The best slow cooker pot roast made with tender chuck roast, carrots, potatoes, and a savory broth with red wine. Easy, comforting, and full of flavor.
Prepare the roast: Pat chuck roast dry and season generously with salt and pepper. Cut into 2–3 pieces if needed.
Sear the beef by heating ghee in a skillet or your slow cooker (if it has sauté mode). Sear the roast on all sides until browned, about 3–4 minutes per side. Transfer to a plate.
Then add onions and celery to the pot with a pinch of salt and pepper. Sauté for 5–8 minutes until softened. Stir in garlic, tomato paste, thyme, onion powder, and flour. Cook for 1 minute until fragrant.
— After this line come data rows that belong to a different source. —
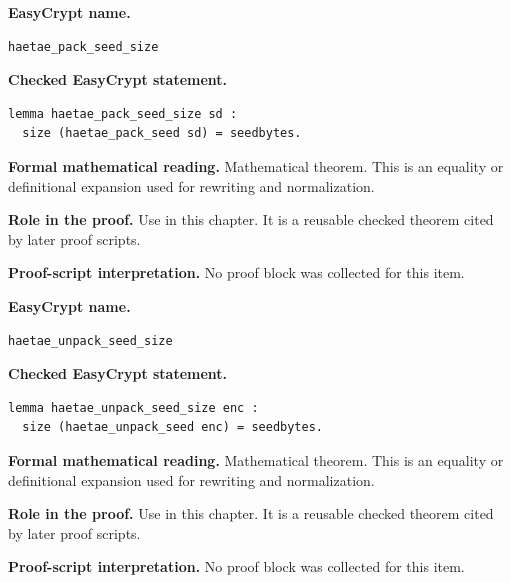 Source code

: \begin{formaltheorem}
\noindent\textbf{EasyCrypt name.}
\begin{lstlisting}[language=EasyCrypt,basicstyle=\ttfamily\scriptsize]
haetae_pack_seed_size
\end{lstlisting}
\noindent\textbf{Checked EasyCrypt statement.}
\begin{lstlisting}[language=EasyCrypt,basicstyle=\ttfamily\scriptsize]
lemma haetae_pack_seed_size sd :
  size (haetae_pack_seed sd) = seedbytes.
\end{lstlisting}
\noindent\textbf{Formal mathematical reading.}
Mathematical theorem. This is an equality or definitional expansion used for rewriting and normalization.

\noindent\textbf{Role in the proof.}
Use in this chapter. It is a reusable checked theorem cited by later proof scripts.

\noindent\textbf{Proof-script interpretation.}
No proof block was collected for this item.

\end{formaltheorem}

\begin{formaltheorem}
\noindent\textbf{EasyCrypt name.}
\begin{lstlisting}[language=EasyCrypt,basicstyle=\ttfamily\scriptsize]
haetae_unpack_seed_size
\end{lstlisting}
\noindent\textbf{Checked EasyCrypt statement.}
\begin{lstlisting}[language=EasyCrypt,basicstyle=\ttfamily\scriptsize]
lemma haetae_unpack_seed_size enc :
  size (haetae_unpack_seed enc) = seedbytes.
\end{lstlisting}
\noindent\textbf{Formal mathematical reading.}
Mathematical theorem. This is an equality or definitional expansion used for rewriting and normalization.

\noindent\textbf{Role in the proof.}
Use in this chapter. It is a reusable checked theorem cited by later proof scripts.

\noindent\textbf{Proof-script interpretation.}
No proof block was collected for this item.

\end{formaltheorem}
Deglaze the pot by pouring in the beef broth and wine. Use a wooden spoon to scrape up all the browned bits from the bottom of the pot. This liquid, along with the onions and garlic, creates the sauce mixture.
Transfer the seared beef to the slow cooker. Pour the sauce mixture from the pot directly over the beef, making sure the onions and liquid are evenly distributed. Cook on low for 10 hours.
Remove bay leaves. Transfer beef and vegetables to a platter. Spoon the sauce over the top. Garnish with parsley and serve with bread or rolls.